Tel est donc ce qui se cache derrière ce déni « politique » de réalité : une crise de solvabilité des Etats du monde occidental dont les banques sont à la fois les victimes et les bouc-émissaires. Dans ce sens les banques sont des miroirs de la société et du temps dans laquelle elles évoluent.

- Les miroirs d'une forme de décadence intellectuelle et morale, venue d'abord du monde anglo-saxon, copiée partiellement par le reste du monde, qui a laissé par complicité objective d’intérêt, ses places financières, Wall street et la City, échapper à tout contrôle, qui à fait grandir ses «banquiers voyous», avec des instruments, les bonus, et des acteurs «deus ex machina», les traders, exacerbant la cupidité et les visions court-termistes.

- Les miroirs aussi d’une pathologie du politique qui par ses indécisions, ses atermoiements, et son insuffisance de courage moral à alimenter la crise de solvabilité des Etats, en entretenant l’inquiétude des marchés, et en s’évertuant en toute hypocrisie, à laisser croire à l’opinion, déjà largement dogmatiquement convaincue, que la crise de la dette vient de l’action des banques.
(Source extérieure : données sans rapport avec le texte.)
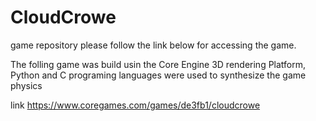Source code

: # CloudCrowe
game repository
please follow the link below for accessing the game.

The folling game was build usin the Core Engine 3D rendering Platform, Python and C programing languages were used to synthesize the game physics 

link
https://www.coregames.com/games/de3fb1/cloudcrowe
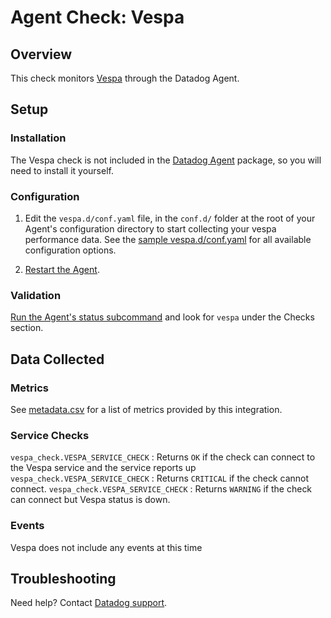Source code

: # Agent Check: Vespa

## Overview

This check monitors [Vespa][1] through the Datadog Agent.

## Setup

### Installation

The Vespa check is not included in the [Datadog Agent][2] package, so you will
need to install it yourself.

### Configuration

1. Edit the `vespa.d/conf.yaml` file, in the `conf.d/` folder at the root of your Agent's configuration directory to start collecting your vespa performance data. See the [sample vespa.d/conf.yaml][2] for all available configuration options.

2. [Restart the Agent][3].

### Validation

[Run the Agent's status subcommand][4] and look for `vespa` under the Checks section.

## Data Collected

### Metrics

See [metadata.csv][6] for a list of metrics provided by this integration.

### Service Checks

`vespa_check.VESPA_SERVICE_CHECK` : Returns `OK` if the check can connect to
the Vespa service and the service reports up 
`vespa_check.VESPA_SERVICE_CHECK` : Returns `CRITICAL` if the check cannot
connect.
`vespa_check.VESPA_SERVICE_CHECK` : Returns `WARNING` if the check can
connect but Vespa status is down.

### Events

Vespa does not include any events at this time

## Troubleshooting

Need help? Contact [Datadog support][5].

[1]: **LINK_TO_INTEGERATION_SITE**
[2]: https://github.com/DataDog/integrations-core/blob/master/vespa/datadog_checks/vespa/data/conf.yaml.example
[3]: https://docs.datadoghq.com/agent/faq/agent-commands/#start-stop-restart-the-agent
[4]: https://docs.datadoghq.com/agent/faq/agent-commands/#agent-status-and-information
[5]: https://docs.datadoghq.com/help
[6]: https://github.com/DataDog/integrations-core/blob/master/vespa/metadata.csv
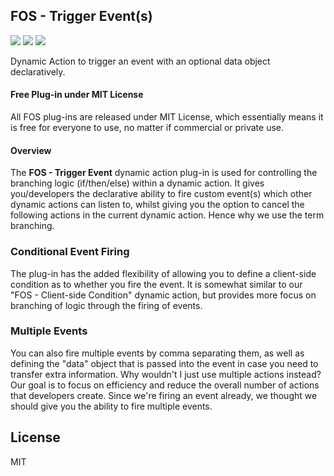 

## FOS - Trigger Event(s)

![](https://img.shields.io/badge/Plug--in_Type-Dynamic_Action-orange.svg) ![](https://img.shields.io/badge/APEX-19.2-success.svg) ![](https://img.shields.io/badge/APEX-20.1-success.svg)

Dynamic Action to trigger an event with an optional data object declaratively.
<h4>Free Plug-in under MIT License</h4>
<p>
All FOS plug-ins are released under MIT License, which essentially means it is free for everyone to use, no matter if commercial or private use.
</p>
<h4>Overview</h4>
<p>The <strong>FOS - Trigger Event</strong> dynamic action plug-in is used for controlling the branching logic (if/then/else) within a dynamic action. It gives you/developers the declarative ability to fire custom event(s) which other dynamic actions can listen to, whilst giving you the option to cancel the following actions in the current dynamic action. Hence why we use the term branching.</p>
<h3>Conditional Event Firing</h3>
<p>The plug-in has the added flexibility of allowing you to define a client-side condition as to whether you fire the event. It is somewhat similar to our "FOS - Client-side Condition" dynamic action, but provides more focus on branching of logic through the firing of events.</p>
<h3>Multiple Events</h3>
<p>You can also fire multiple events by comma separating them, as well as defining the "data" object that is passed into the event in case you need to transfer extra information. Why wouldn't I just use multiple actions instead? Our goal is to focus on efficiency and reduce the overall number of actions that developers create. Since we're firing an event already, we thought we should give you the ability to fire multiple events.</p>

## License

MIT



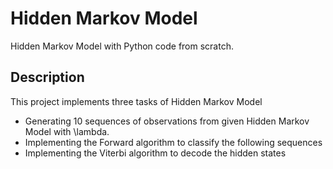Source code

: # Hidden Markov Model
Hidden Markov Model with Python code from scratch.
## Description
This project implements three tasks of Hidden Markov Model
* Generating 10 sequences of observations from given Hidden Markov Model with \lambda.
* Implementing the Forward algorithm to classify the following sequences
* Implementing the Viterbi algorithm to decode the hidden states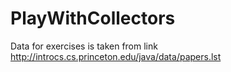 # PlayWithCollectors
Data for exercises is taken from link http://introcs.cs.princeton.edu/java/data/papers.lst
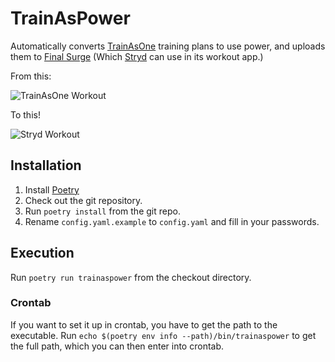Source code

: # TrainAsPower

Automatically converts [TrainAsOne](https://www.trainasone.com) training plans to use power, and uploads them to [Final 
Surge](https://finalsurge.com) (Which [Stryd](https://stryd.com) can use in its workout app.)

From this:

![TrainAsOne Workout](https://gazpachoking.github.io/trainaspower/taodworkout.png)

To this!

![Stryd Workout](https://gazpachoking.github.io/trainaspower/stryddworkout.png)

## Installation
1. Install [Poetry](https://python-poetry.org/docs/#installation)
1. Check out the git repository.
1. Run `poetry install` from the git repo.
1. Rename `config.yaml.example` to `config.yaml` and fill in your passwords.

## Execution

Run `poetry run trainaspower` from the checkout directory. 

### Crontab
If you want to set it up in crontab, you have to get the path to the executable.
Run `echo $(poetry env info --path)/bin/trainaspower` to get the full path, which you can then enter into crontab.
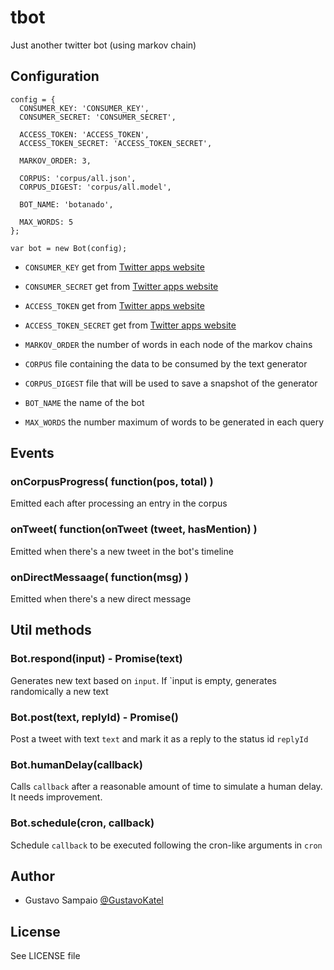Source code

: # tbot
Just another twitter bot (using markov chain)

## Configuration

    config = {
      CONSUMER_KEY: 'CONSUMER_KEY',
      CONSUMER_SECRET: 'CONSUMER_SECRET',

      ACCESS_TOKEN: 'ACCESS_TOKEN',
      ACCESS_TOKEN_SECRET: 'ACCESS_TOKEN_SECRET',

      MARKOV_ORDER: 3,

      CORPUS: 'corpus/all.json',
      CORPUS_DIGEST: 'corpus/all.model',

      BOT_NAME: 'botanado',

      MAX_WORDS: 5
    };

    var bot = new Bot(config);

  - `CONSUMER_KEY` get from [Twitter apps website](https://apps.twitter.com/)
  - `CONSUMER_SECRET` get from [Twitter apps website](https://apps.twitter.com/)
  - `ACCESS_TOKEN` get from [Twitter apps website](https://apps.twitter.com/)
  - `ACCESS_TOKEN_SECRET` get from [Twitter apps website](https://apps.twitter.com/)

  - `MARKOV_ORDER` the number of words in each node of the markov chains

  - `CORPUS` file containing the data to be consumed by the text generator
  - `CORPUS_DIGEST` file that will be used to save a snapshot of the generator

  - `BOT_NAME` the name of the bot

  - `MAX_WORDS` the number maximum of words to be generated in each query

## Events

### onCorpusProgress( function(pos, total) )

Emitted each after processing an entry in the corpus

### onTweet( function(onTweet (tweet, hasMention) )

Emitted when there's a new tweet in the bot's timeline

### onDirectMessaage( function(msg) )

Emitted when there's a new direct message

## Util methods

### Bot.respond(input) - Promise(text)

Generates new text based on `input`. If `input is empty, generates
randomically a new text

### Bot.post(text, replyId) - Promise()

Post a tweet with text `text` and mark it as a reply to the status id `replyId`

### Bot.humanDelay(callback)

Calls `callback` after a reasonable amount of time to simulate a human delay.
It needs improvement.

### Bot.schedule(cron, callback)

Schedule `callback` to be executed following the cron-like arguments in `cron`

## Author

- Gustavo Sampaio [@GustavoKatel](https://github.com/GustavoKatel)

## License

See LICENSE file
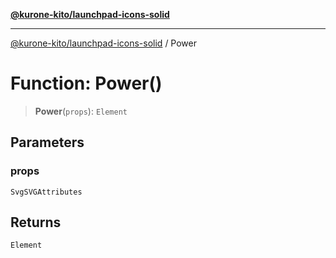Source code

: [**@kurone-kito/launchpad-icons-solid**](../README.md)

***

[@kurone-kito/launchpad-icons-solid](../globals.md) / Power

# Function: Power()

> **Power**(`props`): `Element`

## Parameters

### props

`SvgSVGAttributes`

## Returns

`Element`
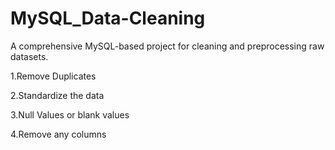 # MySQL_Data-Cleaning
A comprehensive MySQL-based project for cleaning and preprocessing raw datasets.

1.Remove Duplicates

2.Standardize the data

3.Null Values or blank values

4.Remove any columns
- Les miroirs enfin de l’absence de mémoire de nos dirigeants qui avec une tendance masochiste aggravée, ressortent toujours les vieilles recettes, pourtant usées par l’Histoire jusqu'à la corde (qui, espérons le, comme le prétendait Marx, ne servira pas à les pendre !) : plus de contrôles et plus d’Etat.

On voit mal comment il pourrait en aller autrement de ce qui hier à fait naître les plus belles bérézina financières sous la direction et le contrôle des représentants de l'Etat ou issus de l'Ecole nationale de l'Administration : le Crédit Lyonnais avec Jean-Yves Haberer, et Dexia, avec Pierre Richard dont les exigences de rémunérations annexes en dépit de sa responsabilité qui vient d'être mise au grand jour dans la faillite de l'établissement, n'ont rien eu à envier aux pires pratiques du secteur privé.

Les tenants du «capitalisme totalitaire», versus national, dont la Chine est le grand champion, devraient avoir en tête cette autre réalité rapportée par le New York Times (David Barboza) : «Les banques dans ce système consentent des prêts sur injonction du Parti, lèsent les épargnants au profit des entreprises publiques.» Voilà le modèle.

Nous serions donc bien inspirés de trouver des solutions plus démocratiques que la mise sous tutelle des banques françaises. Répétons-le : les banques sont des miroirs de la société dans laquelle elles s’insèrent en acteur central de l'économie : il n'y a pas de pays prospère sans banques prospères, rentables et fortes, ce qui suppose des fonds propres importants donc des profits et des actionnaires ; mais pas d'actionnaires sans dividendes pour rémunérer le risque de l'investissement.

Rien n’est plus contreproductif que la logique du bouc-émissaire dans une stratégie de long terme : s’en prendre à son système bancaire dont la puissance est l'un des instrument de la souveraineté des Etats, c'est agir contre ses propres intérêts : le bouc-émissaire selon la légende, était envoyé dans le désert pour expier les péchés du peuple ; mais pour traverser les terres arides qui s’annoncent devant la prochaine décennie, la liberté de choix se situe seulement entre le chameau et le dromadaire : le risque serait de se laisser tenter par «les petits lapins» sortis du chapeau des adeptes de la baguette magique, dont les détracteurs des banques sont les premiers représentants.

Jean-Louis Chambon, président du Prix Turgot.